None of us are particularly happy about the fact that we can make this comparison, but the team’s injury woes do allow us to get a look at the health of the organization as a whole. By comparing how the “replacement players” were acquired this year as opposed to 2013, we can see whether or not the organization is in the same spot it was in in 2013, as it often seems, or if the ability and youth of the current crop of stars allows us to look at the current team with rose-tinted glasses.
Back in 2013, the Yankees employed 20 players as “replacements” (for the purposes of this exercise, we are going to focus on position players), including Alfonso Soriano. Of these players, only two were acquired via the draft — David Adams and Corban Joseph — and three via the international amateur market — Eduardo Nunez, Zoilo Almonte, and Melky Mesa. Additionally, four were acquired during spring training — Vernon Wells, Lyle Overbay, Brennan Boesch, and Ben Francisco. The majority of the rest, eleven in total, were acquired through the trade market, the waiver wire, or free agency after being released by another team; only one, Jayson Nix, had been on the team prior, having signed a minor league deal in November 2011 and appearing on the roster in 2012.

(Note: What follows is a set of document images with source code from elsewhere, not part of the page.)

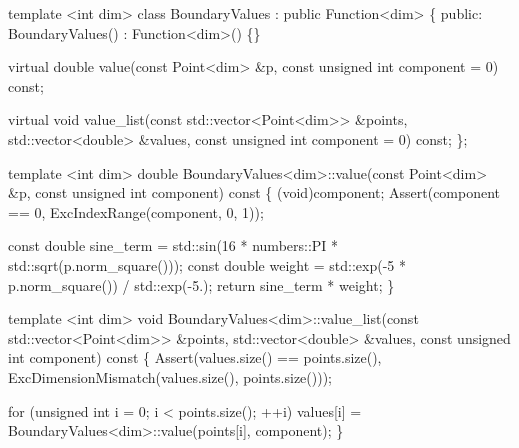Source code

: \begin{DoxyCode}
\textcolor{keyword}{template} <\textcolor{keywordtype}{int} dim>
\textcolor{keyword}{class }BoundaryValues : \textcolor{keyword}{public} Function<dim> \{
\textcolor{keyword}{public}:
    BoundaryValues() : Function<dim>() \{\}

    \textcolor{keyword}{virtual} \textcolor{keywordtype}{double} value(\textcolor{keyword}{const} Point<dim> &p,
                         \textcolor{keyword}{const} \textcolor{keywordtype}{unsigned} \textcolor{keywordtype}{int} component = 0) \textcolor{keyword}{const};

    \textcolor{keyword}{virtual} \textcolor{keywordtype}{void} value\_list(\textcolor{keyword}{const} std::vector<Point<dim>> &points,
                            std::vector<double> &values,
                            \textcolor{keyword}{const} \textcolor{keywordtype}{unsigned} \textcolor{keywordtype}{int} component = 0) \textcolor{keyword}{const};
\};


\textcolor{keyword}{template} <\textcolor{keywordtype}{int} dim>
\textcolor{keywordtype}{double} BoundaryValues<dim>::value(\textcolor{keyword}{const} Point<dim> &p,
                                  \textcolor{keyword}{const} \textcolor{keywordtype}{unsigned} \textcolor{keywordtype}{int} component)\textcolor{keyword}{ const}
\textcolor{keyword}{}\{
    (void)component;
    Assert(component == 0, ExcIndexRange(component, 0, 1));

    \textcolor{keyword}{const} \textcolor{keywordtype}{double} sine\_term =
        std::sin(16 * numbers::PI * std::sqrt(p.norm\_square()));
    \textcolor{keyword}{const} \textcolor{keywordtype}{double} weight = std::exp(-5 * p.norm\_square()) / std::exp(-5.);
    \textcolor{keywordflow}{return} sine\_term * weight;
\}


\textcolor{keyword}{template} <\textcolor{keywordtype}{int} dim>
\textcolor{keywordtype}{void} BoundaryValues<dim>::value\_list(\textcolor{keyword}{const} std::vector<Point<dim>> &points,
                                     std::vector<double> &values,
                                     \textcolor{keyword}{const} \textcolor{keywordtype}{unsigned} \textcolor{keywordtype}{int} component)\textcolor{keyword}{ const}
\textcolor{keyword}{}\{
    Assert(values.size() == points.size(),
           ExcDimensionMismatch(values.size(), points.size()));

    \textcolor{keywordflow}{for} (\textcolor{keywordtype}{unsigned} \textcolor{keywordtype}{int} i = 0; i < points.size(); ++i)
        values[i] = BoundaryValues<dim>::value(points[i], component);
\}
\end{DoxyCode}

Obviously, since the season is only about a month old, the sample size that we have is much smaller, consisting only of Clint Frazier, Thairo Estrada, Tyler Wade, Mike Tauchman, Gio Urshela, and Kyle Higashioka. Even so, however, we can draw some conclusions from this small bunch. Estrada, Wade, and Higashioka all were drafted by the team, while Frazier was acquired as a high-profile prospect. All of them have been among the first guys called up to replace injured players; in 2013, the Yankees tried to avoid playing their prospects, instead preferring to draw on a revolving door of other teams’ castoffs.
Additionally, Urshela was acquired via trade last August and received a non-roster invite to spring training this year. At the time of his acquisition, the team was not particularly lacking in infield depth; the Yankees, instead, targeted him, knowing that his elite defense would allow him to serve as adequate third base depth, and that if his bat were to come around, he would become a reliable infielder. The only replacement player acquired as an “emergency response” this season has been Mike Tauchman — and even then, the Yankees did not need to go after him, as they could have used Clint Frazier or Tyler Wade as the fourth outfielder to start the season; it is very possible that Tauchman is a player that the organization had been targeting who just happened to fit a need (think of this as the Luke Voit mold of trade acquisition).
Obviously, we are still too early in the season for the team to start utilizing a revolving door of castoffs to replace injured players, and hopefully the starters will return soon enough that the team would never need to go to that. However, the fact that most of the depth that this team has tapped into has come from those already within the organization demonstrates that the Yankees are, top to bottom, deeper than they were six years ago, in large part due to the development of prospects, and the targeted acquisition of low-profile position players that Brian Cashman has become famous for. Ultimately, while nobody should be particularly excited that the team’s regulars have all hit the injured list, the replacements have shown us that the Yankees organization seems to be built on a much stronger foundation than it had been in the past.